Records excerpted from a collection
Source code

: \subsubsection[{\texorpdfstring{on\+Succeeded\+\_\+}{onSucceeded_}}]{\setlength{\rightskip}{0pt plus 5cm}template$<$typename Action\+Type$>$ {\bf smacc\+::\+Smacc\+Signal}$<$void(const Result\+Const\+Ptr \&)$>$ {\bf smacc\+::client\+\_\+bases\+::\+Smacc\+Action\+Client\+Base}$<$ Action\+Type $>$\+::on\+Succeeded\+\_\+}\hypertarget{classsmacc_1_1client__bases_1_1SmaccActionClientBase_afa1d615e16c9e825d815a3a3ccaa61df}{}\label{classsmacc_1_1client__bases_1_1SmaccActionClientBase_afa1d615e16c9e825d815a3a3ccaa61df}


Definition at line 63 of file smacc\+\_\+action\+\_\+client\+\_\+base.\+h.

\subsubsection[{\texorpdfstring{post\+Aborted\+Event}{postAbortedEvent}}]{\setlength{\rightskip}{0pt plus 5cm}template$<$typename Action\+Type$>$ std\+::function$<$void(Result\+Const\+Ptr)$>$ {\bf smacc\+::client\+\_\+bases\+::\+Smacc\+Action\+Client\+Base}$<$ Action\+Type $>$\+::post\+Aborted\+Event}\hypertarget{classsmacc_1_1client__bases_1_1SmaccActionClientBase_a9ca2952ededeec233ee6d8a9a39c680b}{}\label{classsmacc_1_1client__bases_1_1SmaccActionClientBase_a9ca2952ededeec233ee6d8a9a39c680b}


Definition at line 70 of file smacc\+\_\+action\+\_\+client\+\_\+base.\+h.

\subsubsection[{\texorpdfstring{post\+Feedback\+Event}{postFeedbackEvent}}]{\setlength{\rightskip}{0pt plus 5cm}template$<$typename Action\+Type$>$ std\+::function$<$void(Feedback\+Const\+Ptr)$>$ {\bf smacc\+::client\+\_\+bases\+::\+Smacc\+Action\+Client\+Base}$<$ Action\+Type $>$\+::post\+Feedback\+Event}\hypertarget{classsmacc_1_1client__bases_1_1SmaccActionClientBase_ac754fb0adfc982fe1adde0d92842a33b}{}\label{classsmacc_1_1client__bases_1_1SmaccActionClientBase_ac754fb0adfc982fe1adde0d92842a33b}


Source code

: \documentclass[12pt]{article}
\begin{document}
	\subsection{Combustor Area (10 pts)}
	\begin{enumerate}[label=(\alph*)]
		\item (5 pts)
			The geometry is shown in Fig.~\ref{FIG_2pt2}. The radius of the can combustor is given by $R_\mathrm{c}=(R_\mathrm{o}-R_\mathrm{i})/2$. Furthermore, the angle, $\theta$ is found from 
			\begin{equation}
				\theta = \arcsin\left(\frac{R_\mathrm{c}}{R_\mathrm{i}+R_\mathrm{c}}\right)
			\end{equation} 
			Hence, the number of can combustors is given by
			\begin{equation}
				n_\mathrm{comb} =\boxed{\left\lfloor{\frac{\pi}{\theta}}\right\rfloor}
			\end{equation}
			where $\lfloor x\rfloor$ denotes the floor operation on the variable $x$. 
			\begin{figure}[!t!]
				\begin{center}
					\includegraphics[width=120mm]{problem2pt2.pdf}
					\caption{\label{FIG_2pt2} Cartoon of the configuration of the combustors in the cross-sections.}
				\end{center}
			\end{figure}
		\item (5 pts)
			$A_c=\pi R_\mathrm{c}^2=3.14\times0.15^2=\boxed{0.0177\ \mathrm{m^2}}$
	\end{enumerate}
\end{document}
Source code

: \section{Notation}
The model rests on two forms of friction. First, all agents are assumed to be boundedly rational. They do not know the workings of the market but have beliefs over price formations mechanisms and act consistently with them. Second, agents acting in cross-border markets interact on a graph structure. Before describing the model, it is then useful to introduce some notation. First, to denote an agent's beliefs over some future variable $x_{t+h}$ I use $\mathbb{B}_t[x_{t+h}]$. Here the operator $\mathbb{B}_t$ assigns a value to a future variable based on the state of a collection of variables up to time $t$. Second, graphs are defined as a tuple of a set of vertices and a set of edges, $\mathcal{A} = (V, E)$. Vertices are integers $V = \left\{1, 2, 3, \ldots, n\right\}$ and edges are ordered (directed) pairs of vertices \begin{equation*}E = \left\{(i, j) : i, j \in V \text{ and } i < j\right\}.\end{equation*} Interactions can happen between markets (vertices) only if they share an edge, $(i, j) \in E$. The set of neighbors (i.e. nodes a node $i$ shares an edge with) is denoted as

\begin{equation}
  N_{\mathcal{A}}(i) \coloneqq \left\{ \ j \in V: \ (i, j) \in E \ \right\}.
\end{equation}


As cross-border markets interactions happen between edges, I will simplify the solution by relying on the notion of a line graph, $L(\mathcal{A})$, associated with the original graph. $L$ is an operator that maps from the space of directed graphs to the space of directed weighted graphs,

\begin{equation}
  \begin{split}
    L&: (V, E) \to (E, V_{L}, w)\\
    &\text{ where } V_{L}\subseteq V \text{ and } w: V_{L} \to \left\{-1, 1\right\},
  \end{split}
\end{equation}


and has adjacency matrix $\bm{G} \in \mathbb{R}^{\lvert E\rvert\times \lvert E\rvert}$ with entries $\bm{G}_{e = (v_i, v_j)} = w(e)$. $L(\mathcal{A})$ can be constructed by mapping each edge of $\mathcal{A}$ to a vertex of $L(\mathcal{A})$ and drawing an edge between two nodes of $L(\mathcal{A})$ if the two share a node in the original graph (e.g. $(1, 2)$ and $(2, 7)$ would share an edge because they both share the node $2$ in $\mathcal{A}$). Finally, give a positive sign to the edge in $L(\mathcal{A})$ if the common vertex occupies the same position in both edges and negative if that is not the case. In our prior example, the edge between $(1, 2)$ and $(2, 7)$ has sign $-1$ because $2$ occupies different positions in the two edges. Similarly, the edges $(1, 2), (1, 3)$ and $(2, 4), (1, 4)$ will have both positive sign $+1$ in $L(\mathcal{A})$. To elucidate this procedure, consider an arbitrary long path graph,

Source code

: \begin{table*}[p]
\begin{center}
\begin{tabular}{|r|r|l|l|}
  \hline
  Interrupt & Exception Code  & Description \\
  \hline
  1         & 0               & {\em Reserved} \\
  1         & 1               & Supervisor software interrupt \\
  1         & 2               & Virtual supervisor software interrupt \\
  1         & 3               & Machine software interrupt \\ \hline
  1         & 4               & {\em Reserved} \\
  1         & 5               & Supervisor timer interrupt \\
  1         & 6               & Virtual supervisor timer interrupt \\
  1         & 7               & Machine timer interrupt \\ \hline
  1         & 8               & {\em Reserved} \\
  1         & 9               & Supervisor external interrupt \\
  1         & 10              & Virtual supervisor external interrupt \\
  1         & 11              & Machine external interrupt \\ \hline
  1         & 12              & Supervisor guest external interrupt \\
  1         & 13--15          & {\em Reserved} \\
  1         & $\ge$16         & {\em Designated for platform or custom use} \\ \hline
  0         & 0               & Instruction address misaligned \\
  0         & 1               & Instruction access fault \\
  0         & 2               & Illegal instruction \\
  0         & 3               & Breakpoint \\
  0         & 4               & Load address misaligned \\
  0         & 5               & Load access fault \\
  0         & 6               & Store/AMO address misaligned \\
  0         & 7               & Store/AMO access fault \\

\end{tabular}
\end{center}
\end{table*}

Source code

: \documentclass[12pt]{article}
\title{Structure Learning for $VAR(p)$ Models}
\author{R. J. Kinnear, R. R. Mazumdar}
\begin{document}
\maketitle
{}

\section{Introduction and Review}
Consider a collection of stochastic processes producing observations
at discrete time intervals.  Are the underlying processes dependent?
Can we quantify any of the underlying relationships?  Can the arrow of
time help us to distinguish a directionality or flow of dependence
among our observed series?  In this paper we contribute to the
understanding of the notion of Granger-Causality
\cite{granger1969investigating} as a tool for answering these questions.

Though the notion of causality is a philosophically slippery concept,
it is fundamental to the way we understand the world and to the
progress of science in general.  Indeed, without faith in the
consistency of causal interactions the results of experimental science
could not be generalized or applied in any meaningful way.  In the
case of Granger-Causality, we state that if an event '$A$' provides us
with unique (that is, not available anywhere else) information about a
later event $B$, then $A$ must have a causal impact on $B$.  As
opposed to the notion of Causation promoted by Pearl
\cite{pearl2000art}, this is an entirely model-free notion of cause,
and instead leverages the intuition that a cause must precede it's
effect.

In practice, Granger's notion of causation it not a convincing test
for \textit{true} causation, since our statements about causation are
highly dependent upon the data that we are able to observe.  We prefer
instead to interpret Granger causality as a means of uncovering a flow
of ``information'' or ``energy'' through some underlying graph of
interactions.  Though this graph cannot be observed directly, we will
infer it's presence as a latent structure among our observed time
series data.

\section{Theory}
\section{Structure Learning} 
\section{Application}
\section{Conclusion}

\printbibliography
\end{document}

== WORK REQUIRED ==
Every line above from the line with "timer interrupt \\ \hline" to the line with "consistency of causal", inclusive, must be returned exactly; no other line belongs in the reply.

== WORKED SOLUTION ==
  1         & 7               & Machine timer interrupt \\ \hline
  1         & 8               & {\em Reserved} \\
  1         & 9               & Supervisor external interrupt \\
  1         & 10              & Virtual supervisor external interrupt \\
  1         & 11              & Machine external interrupt \\ \hline
  1         & 12              & Supervisor guest external interrupt \\
  1         & 13--15          & {\em Reserved} \\
  1         & $\ge$16         & {\em Designated for platform or custom use} \\ \hline
  0         & 0               & Instruction address misaligned \\
  0         & 1               & Instruction access fault \\
  0         & 2               & Illegal instruction \\
  0         & 3               & Breakpoint \\
  0         & 4               & Load address misaligned \\
  0         & 5               & Load access fault \\
  0         & 6               & Store/AMO address misaligned \\
  0         & 7               & Store/AMO access fault \\

\end{tabular}
\end{center}
\end{table*}

Source code

: \documentclass[12pt]{article}
\title{Structure Learning for $VAR(p)$ Models}
\author{R. J. Kinnear, R. R. Mazumdar}
\begin{document}
\maketitle
{}

\section{Introduction and Review}
Consider a collection of stochastic processes producing observations
at discrete time intervals.  Are the underlying processes dependent?
Can we quantify any of the underlying relationships?  Can the arrow of
time help us to distinguish a directionality or flow of dependence
among our observed series?  In this paper we contribute to the
understanding of the notion of Granger-Causality
\cite{granger1969investigating} as a tool for answering these questions.

Though the notion of causality is a philosophically slippery concept,
it is fundamental to the way we understand the world and to the
progress of science in general.  Indeed, without faith in the
consistency of causal interactions the results of experimental science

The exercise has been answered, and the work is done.